* Exercise *
Copy each line below holding "begin".
====== Source information
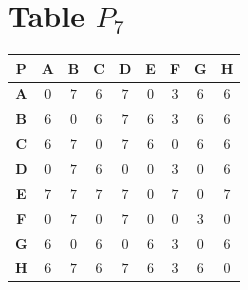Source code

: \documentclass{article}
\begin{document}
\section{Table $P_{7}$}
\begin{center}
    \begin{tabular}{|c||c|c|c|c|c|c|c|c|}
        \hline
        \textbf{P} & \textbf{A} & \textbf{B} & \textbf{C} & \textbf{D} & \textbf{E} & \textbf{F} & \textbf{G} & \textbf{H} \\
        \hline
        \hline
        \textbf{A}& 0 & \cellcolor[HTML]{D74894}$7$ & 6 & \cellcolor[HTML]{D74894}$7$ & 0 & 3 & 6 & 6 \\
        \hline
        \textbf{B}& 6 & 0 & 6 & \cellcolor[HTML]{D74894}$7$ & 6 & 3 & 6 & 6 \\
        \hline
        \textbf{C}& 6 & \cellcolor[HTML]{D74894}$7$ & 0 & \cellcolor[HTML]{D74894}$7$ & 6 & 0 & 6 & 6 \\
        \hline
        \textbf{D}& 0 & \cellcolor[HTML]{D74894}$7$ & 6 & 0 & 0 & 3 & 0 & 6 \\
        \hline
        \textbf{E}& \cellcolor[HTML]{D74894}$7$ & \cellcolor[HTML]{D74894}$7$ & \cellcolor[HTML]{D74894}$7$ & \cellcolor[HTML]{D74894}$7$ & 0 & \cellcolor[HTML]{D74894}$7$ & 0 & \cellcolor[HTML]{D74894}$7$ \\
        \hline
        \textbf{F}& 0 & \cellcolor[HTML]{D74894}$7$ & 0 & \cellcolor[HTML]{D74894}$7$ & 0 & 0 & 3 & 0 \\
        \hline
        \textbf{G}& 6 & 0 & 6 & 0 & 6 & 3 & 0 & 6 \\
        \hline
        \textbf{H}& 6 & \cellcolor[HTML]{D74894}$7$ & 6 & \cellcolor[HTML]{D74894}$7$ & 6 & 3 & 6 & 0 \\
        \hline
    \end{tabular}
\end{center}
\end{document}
============
====== Source information
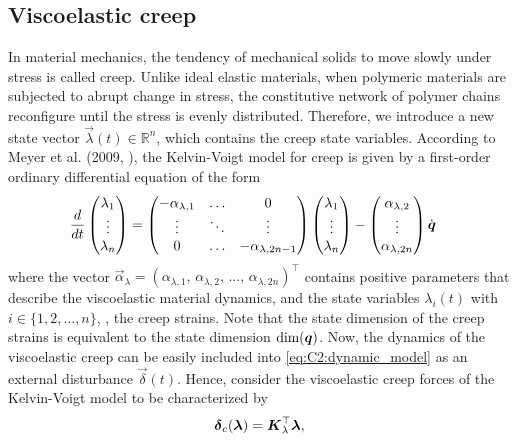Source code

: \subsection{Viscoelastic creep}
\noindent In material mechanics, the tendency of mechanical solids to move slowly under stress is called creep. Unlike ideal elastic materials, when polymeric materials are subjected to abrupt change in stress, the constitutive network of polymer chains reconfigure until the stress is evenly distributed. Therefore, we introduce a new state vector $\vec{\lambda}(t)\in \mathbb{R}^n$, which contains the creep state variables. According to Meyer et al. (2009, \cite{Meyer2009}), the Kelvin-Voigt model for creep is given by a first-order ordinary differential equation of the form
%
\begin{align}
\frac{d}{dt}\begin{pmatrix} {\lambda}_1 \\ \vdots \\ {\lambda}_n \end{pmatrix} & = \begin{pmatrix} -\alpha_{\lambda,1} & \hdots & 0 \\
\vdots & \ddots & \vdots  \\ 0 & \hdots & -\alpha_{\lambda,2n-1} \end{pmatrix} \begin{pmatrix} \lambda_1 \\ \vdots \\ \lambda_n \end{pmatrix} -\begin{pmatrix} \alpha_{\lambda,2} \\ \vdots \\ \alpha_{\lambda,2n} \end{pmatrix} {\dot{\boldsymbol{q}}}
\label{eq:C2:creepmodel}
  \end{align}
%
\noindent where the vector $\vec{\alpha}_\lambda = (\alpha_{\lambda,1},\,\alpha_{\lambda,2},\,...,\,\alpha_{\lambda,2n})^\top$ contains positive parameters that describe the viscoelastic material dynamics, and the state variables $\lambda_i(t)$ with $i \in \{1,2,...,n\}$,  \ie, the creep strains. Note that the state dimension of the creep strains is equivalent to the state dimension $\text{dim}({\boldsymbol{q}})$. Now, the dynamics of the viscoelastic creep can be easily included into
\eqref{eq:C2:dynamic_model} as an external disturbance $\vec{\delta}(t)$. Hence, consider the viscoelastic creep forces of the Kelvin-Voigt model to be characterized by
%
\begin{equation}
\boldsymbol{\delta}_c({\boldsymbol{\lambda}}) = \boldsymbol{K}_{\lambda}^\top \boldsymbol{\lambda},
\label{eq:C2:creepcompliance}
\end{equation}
============
* Task answer *
\begin{document}
\begin{center}
    \begin{tabular}{|c||c|c|c|c|c|c|c|c|}
\begin{align}
\frac{d}{dt}\begin{pmatrix} {\lambda}_1 \\ \vdots \\ {\lambda}_n \end{pmatrix} & = \begin{pmatrix} -\alpha_{\lambda,1} & \hdots & 0 \\
\vdots & \ddots & \vdots  \\ 0 & \hdots & -\alpha_{\lambda,2n-1} \end{pmatrix} \begin{pmatrix} \lambda_1 \\ \vdots \\ \lambda_n \end{pmatrix} -\begin{pmatrix} \alpha_{\lambda,2} \\ \vdots \\ \alpha_{\lambda,2n} \end{pmatrix} {\dot{\boldsymbol{q}}}
\begin{equation}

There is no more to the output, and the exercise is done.